La crise du Covid-19 a révélé l’importance des enjeux liés aux soins médicaux. Au regard de la plupart des indicateurs, la santé mondiale s’est énormément améliorée au cours des dernières décennies. Toutefois, la pandémie qui s’est déclarée récemment a montré que le modèle actuel des systèmes de santé se heurte encore à de nombreuses difficultés. Pourtant, ces défis s’accompagnent souvent d’opportunités. Quand on songe que les dépenses de santé dans le monde sont de l’ordre de 7,500 milliards USD par an4, on comprend que les acteurs qui peuvent tirer parti des changements transformationnels en cours seront considérablement récompensés. Dans les paragraphes suivants, nous présentons trois grands thèmes qui, selon nous, offrent des opportunités pour l’avenir de la santé.

1) La transition numérique
 
L’introduction de services numériques et l’utilisation de données médicales digitales figureront parmi les principaux facteurs de transformation de la santé au cours des 10 prochaines années. L’objectif est de réduire les consultations en face à face et les hospitalisations, et de fournir des données médicales permettant de mesurer les résultats. La pandémie actuelle de coronavirus va sans doute accélérer cette transition. 

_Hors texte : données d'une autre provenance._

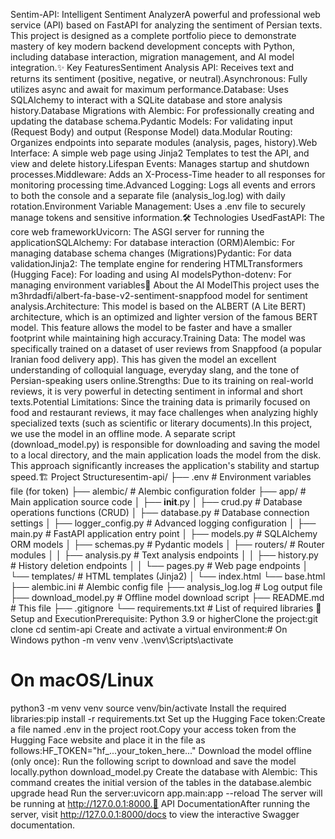 Sentim-API: Intelligent Sentiment AnalyzerA powerful and professional web service (API) based on FastAPI for analyzing the sentiment of Persian texts. This project is designed as a complete portfolio piece to demonstrate mastery of key modern backend development concepts with Python, including database interaction, migration management, and AI model integration.✨ Key FeaturesSentiment Analysis API: Receives text and returns its sentiment (positive, negative, or neutral).Asynchronous: Fully utilizes async and await for maximum performance.Database: Uses SQLAlchemy to interact with a SQLite database and store analysis history.Database Migrations with Alembic: For professionally creating and updating the database schema.Pydantic Models: For validating input (Request Body) and output (Response Model) data.Modular Routing: Organizes endpoints into separate modules (analysis, pages, history).Web Interface: A simple web page using Jinja2 Templates to test the API, and view and delete history.Lifespan Events: Manages startup and shutdown processes.Middleware: Adds an X-Process-Time header to all responses for monitoring processing time.Advanced Logging: Logs all events and errors to both the console and a separate file (analysis_log.log) with daily rotation.Environment Variable Management: Uses a .env file to securely manage tokens and sensitive information.🛠️ Technologies UsedFastAPI: The core web frameworkUvicorn: The ASGI server for running the applicationSQLAlchemy: For database interaction (ORM)Alembic: For managing database schema changes (Migrations)Pydantic: For data validationJinja2: The template engine for rendering HTMLTransformers (Hugging Face): For loading and using AI modelsPython-dotenv: For managing environment variables🧠 About the AI ModelThis project uses the m3hrdadfi/albert-fa-base-v2-sentiment-snappfood model for sentiment analysis.Architecture: This model is based on the ALBERT (A Lite BERT) architecture, which is an optimized and lighter version of the famous BERT model. This feature allows the model to be faster and have a smaller footprint while maintaining high accuracy.Training Data: The model was specifically trained on a dataset of user reviews from Snappfood (a popular Iranian food delivery app). This has given the model an excellent understanding of colloquial language, everyday slang, and the tone of Persian-speaking users online.Strengths: Due to its training on real-world reviews, it is very powerful in detecting sentiment in informal and short texts.Potential Limitations: Since the training data is primarily focused on food and restaurant reviews, it may face challenges when analyzing highly specialized texts (such as scientific or literary documents).In this project, we use the model in an offline mode. A separate script (download_model.py) is responsible for downloading and saving the model to a local directory, and the main application loads the model from the disk. This approach significantly increases the application's stability and startup speed.🏗️ Project Structuresentim-api/
├── .env                      # Environment variables file (for token)
├── alembic/                  # Alembic configuration folder
├── app/                      # Main application source code
│   ├── __init__.py
│   ├── crud.py               # Database operations functions (CRUD)
│   ├── database.py           # Database connection settings
│   ├── logger_config.py      # Advanced logging configuration
│   ├── main.py               # FastAPI application entry point
│   ├── models.py             # SQLAlchemy ORM models
│   ├── schemas.py            # Pydantic models
│   ├── routers/              # Router modules
│   │   ├── analysis.py       # Text analysis endpoints
│   │   ├── history.py        # History deletion endpoints
│   │   └── pages.py          # Web page endpoints
│   └── templates/            # HTML templates (Jinja2)
│       └── index.html
        └── base.html
├── alembic.ini               # Alembic config file
├── analysis_log.log          # Log output file
├── download_model.py         # Offline model download script
├── README.md                 # This file
├── .gitignore
└── requirements.txt          # List of required libraries
🚀 Setup and ExecutionPrerequisite: Python 3.9 or higherClone the project:git clone <YOUR-GITHUB-PROJECT-URL>
cd sentim-api
Create and activate a virtual environment:# On Windows
python -m venv venv
.\venv\Scripts\activate

# On macOS/Linux
python3 -m venv venv
source venv/bin/activate
Install the required libraries:pip install -r requirements.txt
Set up the Hugging Face token:Create a file named .env in the project root.Copy your access token from the Hugging Face website and place it in the file as follows:HF_TOKEN="hf_...your_token_here..."
Download the model offline (only once): Run the following script to download and save the model locally.python download_model.py
Create the database with Alembic: This command creates the initial version of the tables in the database.alembic upgrade head
Run the server:uvicorn app.main:app --reload
The server will be running at http://127.0.0.1:8000.🔌 API DocumentationAfter running the server, visit http://127.0.0.1:8000/docs to view the interactive Swagger documentation.
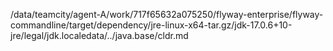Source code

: /data/teamcity/agent-A/work/717f65632a075250/flyway-enterprise/flyway-commandline/target/dependency/jre-linux-x64-tar.gz/jdk-17.0.6+10-jre/legal/jdk.localedata/../java.base/cldr.md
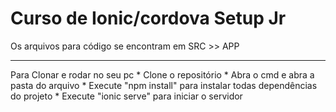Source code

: # Curso de Ionic/cordova Setup Jr
Os arquivos para código se encontram em SRC >> APP

_____________________________________________________
Para Clonar e rodar no seu pc
    * Clone o repositório
    * Abra o cmd e abra a pasta do arquivo
    * Execute "npm install" para instalar todas dependências do projeto
    * Execute "ionic serve" para iniciar o servidor

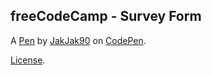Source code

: freeCodeCamp - Survey Form
--------------------------


A [Pen](https://codepen.io/jakjak90/pen/OJJKzgx) by [JakJak90](https://codepen.io/jakjak90) on [CodePen](https://codepen.io).

[License](https://codepen.io/jakjak90/pen/OJJKzgx/license).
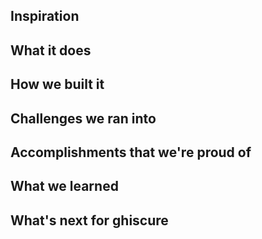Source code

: ## Inspiration

## What it does

## How we built it

## Challenges we ran into

## Accomplishments that we're proud of

## What we learned

## What's next for ghiscure
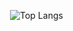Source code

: &ensp;&ensp;&ensp;&ensp;&ensp;&ensp;&ensp;&ensp;&ensp;&ensp;&ensp;&ensp;![Top Langs](https://github-readme-stats.vercel.app/api/top-langs/?username=Georgios-Mpalanos&size_weight=0.5&count_weight=0.5)
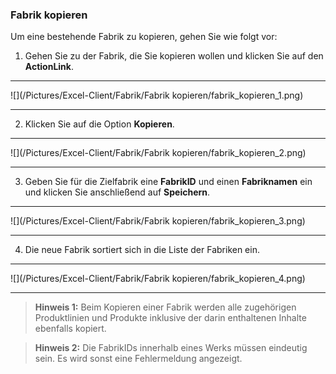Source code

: ### Fabrik kopieren

Um eine bestehende Fabrik zu kopieren, gehen Sie wie folgt vor:

1) Gehen Sie zu der Fabrik, die Sie kopieren wollen und klicken Sie auf den **ActionLink**.  

---
![](/Pictures/Excel-Client/Fabrik/Fabrik kopieren/fabrik_kopieren_1.png)

---

2) Klicken Sie auf die Option **Kopieren**.  

---
![](/Pictures/Excel-Client/Fabrik/Fabrik kopieren/fabrik_kopieren_2.png)

---

3) Geben Sie für die Zielfabrik eine **FabrikID** und einen **Fabriknamen** ein und klicken Sie anschließend auf **Speichern**.  

---
![](/Pictures/Excel-Client/Fabrik/Fabrik kopieren/fabrik_kopieren_3.png)

---
4) Die neue Fabrik sortiert sich in die Liste der Fabriken ein.  

---
![](/Pictures/Excel-Client/Fabrik/Fabrik kopieren/fabrik_kopieren_4.png)

---


> **Hinweis 1:** Beim Kopieren einer Fabrik werden alle zugehörigen Produktlinien und Produkte inklusive der darin enthaltenen Inhalte ebenfalls kopiert.

> **Hinweis 2:** Die FabrikIDs innerhalb eines Werks müssen eindeutig sein. Es wird sonst eine Fehlermeldung angezeigt.
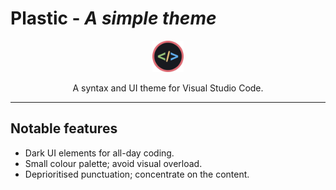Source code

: # Plastic - _A simple theme_

<div style="text-align:center">
<img src="./icon.svg" style="width:50px; height:50px;" alt="Plastic Logo" />

A syntax and UI theme for Visual Studio Code.
</div>

---

## Notable features

* Dark UI elements for all-day coding.
* Small colour palette; avoid visual overload.
* Deprioritised punctuation; concentrate on the content.
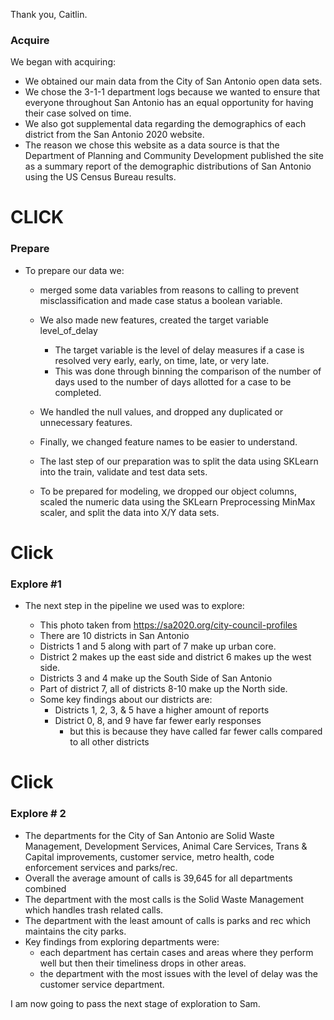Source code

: Thank you, Caitlin.
### Acquire
We began with acquiring:

- We obtained our main data from the City of San Antonio open data sets.
- We chose the 3-1-1 department logs because we wanted to ensure that everyone throughout San Antonio has an equal opportunity for having their case solved on time.
- We also got supplemental data regarding the demographics of each district from the San Antonio 2020 website.
- The reason we chose this website as a data source is that the Department of Planning and Community Development published the site as a summary report of the demographic distributions of San Antonio using the US Census Bureau results.

# CLICK 
### Prepare
- To prepare our data we:
    
    - merged some data variables from reasons to calling to prevent misclassification and made case status a boolean variable. 
    - We also made new features, created the target variable level_of_delay
    	- The target variable is the level of delay measures if a case is resolved very early, early, on time, late, or very late. 
    	- This was done through binning the comparison of the number of days used to the number of days allotted for a case to be completed.
    
    - We handled the null values, and dropped any duplicated or unnecessary features.
    - Finally, we changed feature names to be easier to understand.
  

    - The last step of our preparation was to split the data using SKLearn into the train, validate and test data sets. 
    - To be prepared for modeling, we dropped our object columns, scaled the numeric data using the SKLearn Preprocessing MinMax scaler, and split the data into X/Y data sets. 
    
 # Click
 ### Explore #1
- The next step in the pipeline we used was to explore:

    - This photo taken from https://sa2020.org/city-council-profiles
    - There are 10 districts in San Antonio
    - Districts 1 and 5 along with part of 7 make up urban core.
    - District 2 makes up the east side and district 6 makes up the west side.
    - Districts 3 and 4 make up the South Side of San Antonio
    - Part of district 7, all of districts 8-10 make up the North side.
    - Some key findings about our districts are:
      - Districts 1, 2, 3, & 5 have a  higher amount of reports
      - District 0, 8, and 9 have far fewer early responses
        - but this is because they have called far fewer calls compared to all other districts
# Click 
### Explore # 2
   - The departments for the City of San Antonio are Solid Waste Management, Development Services, Animal Care Services, 
Trans & Capital improvements, customer service, metro health, code enforcement services and parks/rec.
   - Overall the average amount of calls is 39,645 for all departments combined
   - The department with the most calls is the Solid Waste Management which handles trash related calls.
   - The department with the least amount of calls is parks and rec which maintains the city parks.
   - Key findings from exploring departments were:
        -  each department has certain cases and areas where they perform well but then their timeliness drops in other areas.
        - the department with the most issues with the level of delay was the customer service department. 

I am now going to pass the next stage of exploration to Sam.

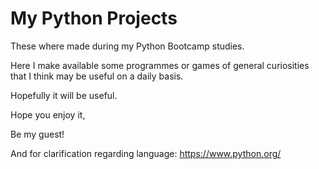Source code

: # My Python Projects

These where made during my Python Bootcamp studies.

Here I make available some programmes or games of general curiosities that I think may be useful on a daily basis.

Hopefully it will be useful.

Hope you enjoy it,

Be my guest!

And for clarification regarding language:
https://www.python.org/
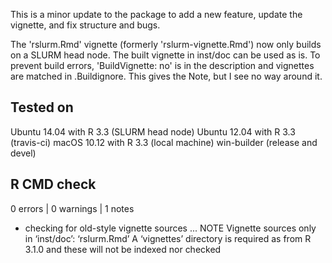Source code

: This is a minor update to the package to add a new feature, update the vignette, and fix structure and bugs.

The 'rslurm.Rmd' vignette (formerly 'rslurm-vignette.Rmd') now only builds on a SLURM head node. The built vignette in inst/doc can be used as is. To prevent build errors, 'BuildVignette: no' is in the description and vignettes are matched in .Buildignore. This gives the Note, but I see no way around it.

## Tested on

Ubuntu 14.04 with R 3.3 (SLURM head node)
Ubuntu 12.04 with R 3.3 (travis-ci)
macOS 10.12 with R 3.3 (local machine)
win-builder (release and devel)

## R CMD check

0 errors | 0 warnings | 1 notes

* checking for old-style vignette sources ... NOTE
Vignette sources only in ‘inst/doc’:
  ‘rslurm.Rmd’
A ‘vignettes’ directory is required as from R 3.1.0
and these will not be indexed nor checked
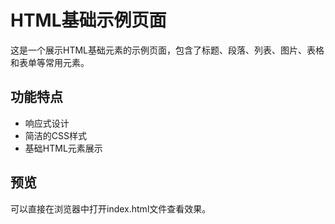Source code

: # HTML基础示例页面

这是一个展示HTML基础元素的示例页面，包含了标题、段落、列表、图片、表格和表单等常用元素。

## 功能特点

- 响应式设计
- 简洁的CSS样式
- 基础HTML元素展示

## 预览

可以直接在浏览器中打开index.html文件查看效果。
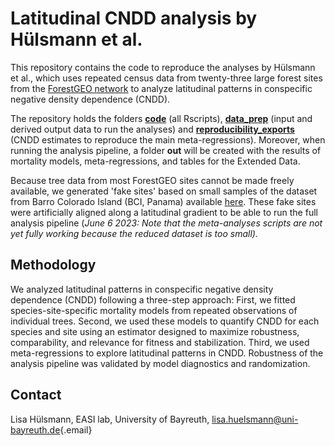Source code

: # Latitudinal CNDD analysis by Hülsmann et al.

This repository contains the code to reproduce the analyses by Hülsmann et al., which uses repeated census data from twenty-three large forest sites from the [ForestGEO network](https://forestgeo.si.edu/) to analyze latitudinal patterns in conspecific negative density dependence (CNDD).

The repository holds the folders [**code**](/code) (all Rscripts), [**data_prep**](/data_prep) (input and derived output data to run the analyses) and [**reproducibility_exports**](/reproducibility_exports) (CNDD estimates to reproduce the main meta-regressions). Moreover, when running the analysis pipeline, a folder **out** will be created with the results of mortality models, meta-regressions, and tables for the Extended Data.

Because tree data from most ForestGEO sites cannot be made freely available, we generated 'fake sites' based on small samples of the dataset from Barro Colorado Island (BCI, Panama) available [here](https://datadryad.org/stash/dataset/doi:10.15146/5xcp-0d46). These fake sites were artificially aligned along a latitudinal gradient to be able to run the full analysis pipeline (*June 6 2023: Note that the meta-analyses scripts are not yet fully working because the reduced dataset is too small).*

## Methodology

We analyzed latitudinal patterns in conspecific negative density dependence (CNDD) following a three-step approach: First, we fitted species-site-specific mortality models from repeated observations of individual trees. Second, we used these models to quantify CNDD for each species and site using an estimator designed to maximize robustness, comparability, and relevance for fitness and stabilization. Third, we used meta-regressions to explore latitudinal patterns in CNDD. Robustness of the analysis pipeline was validated by model diagnostics and randomization.

## Contact

Lisa Hülsmann, EASI lab, University of Bayreuth, [lisa.huelsmann\@uni-bayreuth.de](mailto:lisa.huelsmann@uni-bayreuth.de){.email}
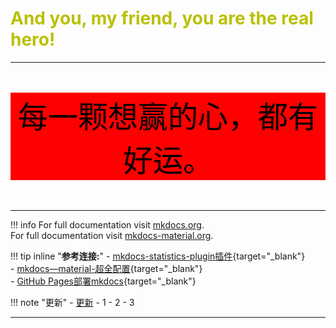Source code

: 
<!-- # <font color=#"789510"> **Welcome to Rango's note!** </font> -->
# <font color="back"> **And you, my friend, you are the real hero!** </font>
---
<center> <font color="black" size=56> <p style="background-color: red;"> 每一颗想赢的心，都有好运。</p>  </font> </center> 


----------------
!!! info
    For full documentation visit [mkdocs.org](https://www.mkdocs.org).<br>
    For full documentation visit [mkdocs-material.org](https://squidfunk.github.io/mkdocs-material/).

!!! tip inline "**参考连接:**"
    - [mkdocs-statistics-plugin插件](https://github.com/TonyCrane/mkdocs-statistics-plugin?tab=readme-ov-file){target="_blank"}<br>
    - [mkdocs—material-超全配置](https://wncfht.github.io/notes/Tools/Blog/Mkdocs_Material/ "mkdocs material 超全配置"){target="_blank"}<br>
    - [GitHub Pages部署mkdocs](https://www.cnblogs.com/E-Dreamer-Blogs/p/13323385.html "GitHub Pages部署mkdocs"){target="_blank"}

!!! note "更新"
    - [更新](./about.md "更新说明")
    - 1
    - 2
    - 3

-----------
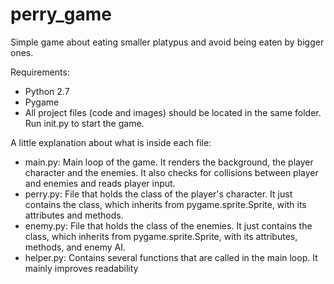 # perry_game
Simple game about eating smaller platypus and avoid being eaten by bigger ones.

Requirements:
- Python 2.7
- Pygame
- All project files (code and images) should be located in the same folder. Run init.py to start the game.

A little explanation about what is inside each file:
- main.py: Main loop of the game. It renders the background, the player character and the enemies. It also checks for collisions between player and enemies and reads player input.
- perry.py: File that holds the class of the player's character. It just contains the class, which inherits from pygame.sprite.Sprite, with its attributes and methods.
- enemy.py: File that holds the class of the enemies. It just contains the class, which inherits from pygame.sprite.Sprite, with its attributes, methods, and enemy AI.
- helper.py: Contains several functions that are called in the main loop. It mainly improves readability 
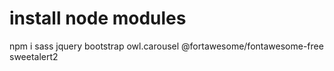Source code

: # install node modules 
npm i sass jquery bootstrap owl.carousel @fortawesome/fontawesome-free sweetalert2
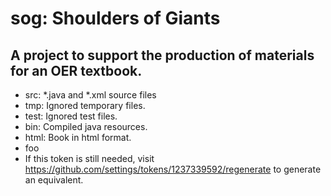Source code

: # sog: Shoulders of Giants
## A project to support the production of materials for an OER textbook.

+ src: *.java and *.xml source files
+ tmp: Ignored temporary files.
+ test: Ignored test files.
+ bin: Compiled java resources. 
+ html: Book in html format.
+ foo
+ If this token is still needed, visit https://github.com/settings/tokens/1237339592/regenerate to generate an equivalent.
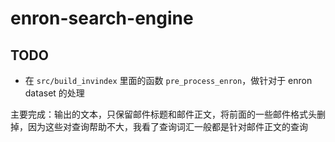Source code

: # enron-search-engine

## TODO

- 在 `src/build_invindex` 里面的函数 `pre_process_enron`，做针对于 enron dataset 的处理

主要完成：输出的文本，只保留邮件标题和邮件正文，将前面的一些邮件格式头删掉，因为这些对查询帮助不大，我看了查询词汇一般都是针对邮件正文的查询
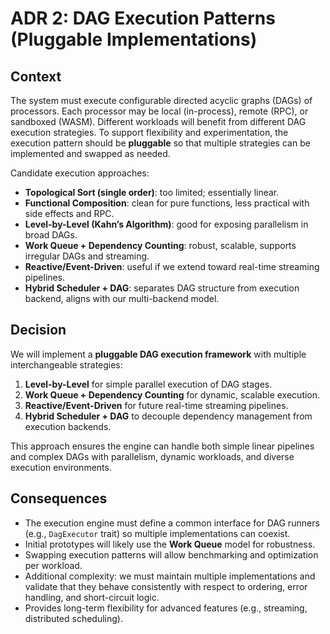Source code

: # ADR 2: DAG Execution Patterns (Pluggable Implementations)

## Context

The system must execute configurable directed acyclic graphs (DAGs) of processors. Each processor may be local (in-process), remote (RPC), or sandboxed (WASM). Different workloads will benefit from different DAG execution strategies. To support flexibility and experimentation, the execution pattern should be **pluggable** so that multiple strategies can be implemented and swapped as needed.

Candidate execution approaches:

* **Topological Sort (single order)**: too limited; essentially linear.
* **Functional Composition**: clean for pure functions, less practical with side effects and RPC.
* **Level-by-Level (Kahn’s Algorithm)**: good for exposing parallelism in broad DAGs.
* **Work Queue + Dependency Counting**: robust, scalable, supports irregular DAGs and streaming.
* **Reactive/Event-Driven**: useful if we extend toward real-time streaming pipelines.
* **Hybrid Scheduler + DAG**: separates DAG structure from execution backend, aligns with our multi-backend model.

## Decision

We will implement a **pluggable DAG execution framework** with multiple interchangeable strategies:

1. **Level-by-Level** for simple parallel execution of DAG stages.
2. **Work Queue + Dependency Counting** for dynamic, scalable execution.
3. **Reactive/Event-Driven** for future real-time streaming pipelines.
4. **Hybrid Scheduler + DAG** to decouple dependency management from execution backends.

This approach ensures the engine can handle both simple linear pipelines and complex DAGs with parallelism, dynamic workloads, and diverse execution environments.

## Consequences

* The execution engine must define a common interface for DAG runners (e.g., `DagExecutor` trait) so multiple implementations can coexist.
* Initial prototypes will likely use the **Work Queue** model for robustness.
* Swapping execution patterns will allow benchmarking and optimization per workload.
* Additional complexity: we must maintain multiple implementations and validate that they behave consistently with respect to ordering, error handling, and short-circuit logic.
* Provides long-term flexibility for advanced features (e.g., streaming, distributed scheduling).
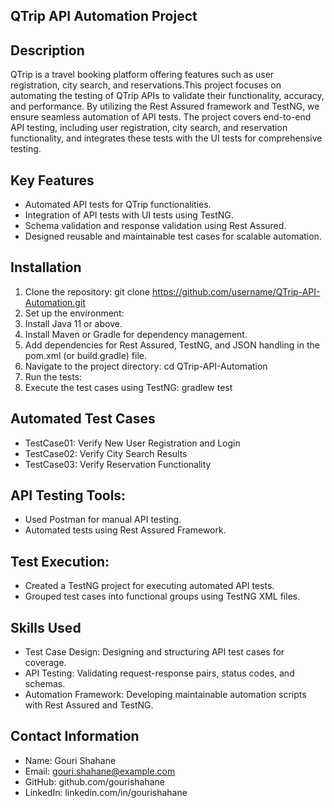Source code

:## QTrip API Automation Project

## Description
QTrip is a travel booking platform offering features such as user registration, city search, and reservations.This project focuses on automating the testing of QTrip APIs to validate their functionality, accuracy, and performance. By utilizing the Rest Assured framework and TestNG, we ensure seamless automation of API tests.
The project covers end-to-end API testing, including user registration, city search, and reservation functionality, and integrates these tests with the UI tests for comprehensive testing.

## Key Features
- Automated API tests for QTrip functionalities.
- Integration of API tests with UI tests using TestNG.
- Schema validation and response validation using Rest Assured.
- Designed reusable and maintainable test cases for scalable automation.
  
## Installation
1. Clone the repository:
   git clone https://github.com/username/QTrip-API-Automation.git  
2. Set up the environment:
3. Install Java 11 or above.
4. Install Maven or Gradle for dependency management.
5. Add dependencies for Rest Assured, TestNG, and JSON handling in the pom.xml (or build.gradle) file.
6. Navigate to the project directory:
   cd QTrip-API-Automation  
7. Run the tests:
8. Execute the test cases using TestNG:
   gradlew test  

## Automated Test Cases
- TestCase01: Verify New User Registration and Login
- TestCase02: Verify City Search Results
- TestCase03: Verify Reservation Functionality

## API Testing Tools:
- Used Postman for manual API testing.
- Automated tests using Rest Assured Framework.

## Test Execution:
- Created a TestNG project for executing automated API tests.
- Grouped test cases into functional groups using TestNG XML files.

## Skills Used
- Test Case Design: Designing and structuring API test cases for coverage.
- API Testing: Validating request-response pairs, status codes, and schemas.
- Automation Framework: Developing maintainable automation scripts with Rest Assured and TestNG.

## Contact Information
- Name: Gouri Shahane
- Email: gouri.shahane@example.com
- GitHub: github.com/gourishahane
- LinkedIn: linkedin.com/in/gourishahane
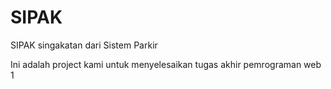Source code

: # SIPAK

SIPAK singakatan dari Sistem Parkir

Ini adalah project kami untuk menyelesaikan tugas akhir pemrograman web 1
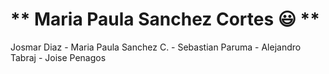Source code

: # ** Maria Paula Sanchez Cortes :smiley: **

Josmar Diaz - Maria Paula Sanchez C. - Sebastian Paruma - Alejandro Tabraj - Joise Penagos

Le recours à la santé virtuelle ou télémédecine, qui met en relation les médecins et leurs patients (ou plusieurs médecins entre eux ou des médecins et d’autres parties prenantes) par le biais des télécommunications et des technologies en réseau, a considérablement augmenté pendant la crise. Le leader américain du secteur, Teladoc Health, a enregistré une augmentation de 50% des volumes hebdomadaires. Ping An Good Doctor, une plateforme chinoise de services médicaux, a connu une hausse de près de 900 % du nombre de nouveaux utilisateurs en janvier 2020. En France, les consultations vidéo avec les médecins sont remboursées pour la première fois, tandis que l’Allemagne a supprimé les restrictions sur la télémédecine. Selon nous, ces changements vont s’inscrire dans la durée. Avant même la récente pandémie de coronavirus, le taux de croissance annuel composé (TCAC) prévisionnel pour le marché de la télémédecine avait été établi à 17% sur les cinq prochaines années (2020-2025)5. Nous tablons désormais sur un chiffre nettement plus élevé en raison des mesures strictes de confinement, qui provoqueront des changements plus durables sur le marché. 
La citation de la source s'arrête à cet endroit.